Buying Considerations Specific to Kanagawa

Kanagawa Is Not Rural Japan

Readers familiar with ¥500,000 akiya in Tochigi or Akita need to recalibrate expectations. Kanagawa's proximity to Tokyo puts a floor under prices that rural prefectures simply do not have. The cheapest livable akiya in the prefecture will run ¥3–5 million ($20,000–33,000 USD), and most properties worth buying start at ¥5–10 million. You are paying for access, infrastructure, and resale potential — three things that deep rural akiya often lack entirely.

Earthquake Preparedness

Kanagawa sits on the boundary between the Philippine Sea Plate and the Eurasian Plate.
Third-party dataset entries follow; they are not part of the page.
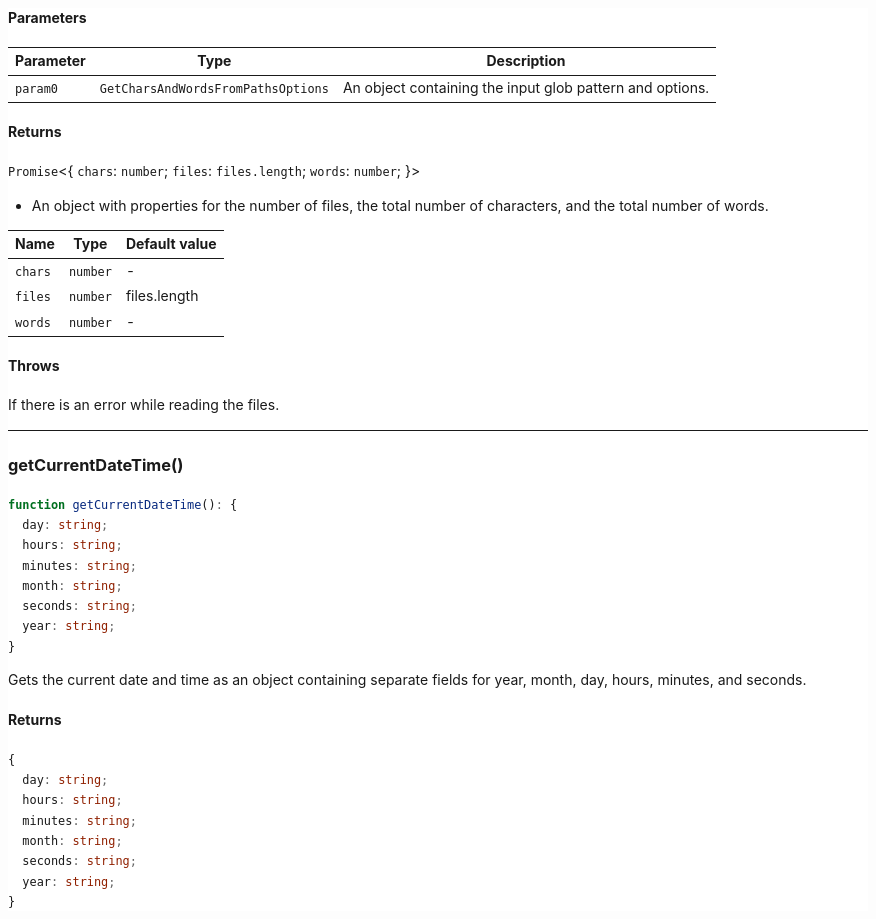 #### Parameters

| Parameter | Type | Description |
| ------ | ------ | ------ |
| `param0` | `GetCharsAndWordsFromPathsOptions` | An object containing the input glob pattern and options. |

#### Returns

`Promise`\<\{
  `chars`: `number`;
  `files`: `files.length`;
  `words`: `number`;
 \}\>

- An object with properties for the number of files, the total number of characters, and the total number of words.

| Name | Type | Default value |
| ------ | ------ | ------ |
| `chars` | `number` | - |
| `files` | `number` | files.length |
| `words` | `number` | - |

#### Throws

If there is an error while reading the files.

***

### getCurrentDateTime()

```ts
function getCurrentDateTime(): {
  day: string;
  hours: string;
  minutes: string;
  month: string;
  seconds: string;
  year: string;
}
```

Gets the current date and time as an object containing separate fields for year, month, day, hours, minutes, and seconds.

#### Returns

```ts
{
  day: string;
  hours: string;
  minutes: string;
  month: string;
  seconds: string;
  year: string;
}
```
The 1923 Great Kantō Earthquake devastated Kamakura and Odawara. Any property purchase should include a seismic assessment, and buyers should budget for earthquake reinforcement if the structure predates Japan's 1981 shin-taishin building code revision. Properties built after 2000 are generally built to modern standards, but anything older warrants professional inspection.

Tsunami Risk

Coastal properties in Miura, Kamakura, and the Shonan area carry tsunami risk. Check the municipality's hazard maps before purchasing — every city publishes them online. Properties above 20 meters elevation or set back from the coast carry substantially lower risk. This is non-negotiable due diligence for any coastal purchase.

The Renovation Reality

Most Kanagawa akiya will require renovation budgets of ¥2–10 million ($13,000–67,000 USD) depending on the property's age, condition, and your intended use. Common issues include:

  • Roof repair: ¥500,000–3,000,000 depending on material and damage
  • Plumbing modernization: ¥300,000–1,500,000 for aging water systems
  • Earthquake reinforcement: ¥1,000,000–3,000,000 for pre-1981 structures
  • Kitchen and bathroom updates: ¥1,000,000–5,000,000 depending on scope
  • Termite treatment and structural repair: ¥200,000–2,000,000

For navigating renovation permits, contractor selection, and the legal complexities of purchasing property as a foreign national, working with a licensed agent who specializes in foreign buyer transactions can prevent costly mistakes. Teritoru, our licensed partner agent, has experience guiding international buyers through Kanagawa property purchases, from initial viewing through renovation completion. If you are considering a property that needs significant work, a consultation with their team can help you assess realistic renovation costs before committing.

Who Should Buy in Kanagawa — and Where

The right zone depends entirely on what you are optimizing for:

  • Tokyo commuters who want beach lifestyle: Kamakura or Zushi. Expensive, but commutable and liquid markets with strong resale.
  • Budget buyers seeking ocean-view akiya: Miura Peninsula. The lowest prices, genuine fishing town culture, and ocean proximity — at the cost of longer transit times.
  • Onsen property seekers: Hakone for tourism potential (with minpaku restrictions noted), Yugawara for quieter literary-town atmosphere at lower prices.
  • Speed-of-access prioritizers: Odawara. Nothing else in Kanagawa puts you 35 minutes from Tokyo Station at these prices.
  • Luxury coastal living: Hayama. If budget is not the constraint, this is Japan's most prestigious beach address outside of Okinawa.

Kanagawa will never offer the ¥1 million fixer-uppers that make headlines in Akita or Tochigi. What it offers instead is the ability to own property with genuine lifestyle value — surfing, onsen, temple walks, fresh tuna — within practical reach of the world's largest metropolitan area. For buyers who want both the akiya experience and the safety net of Tokyo accessibility, there is no better prefecture in Japan.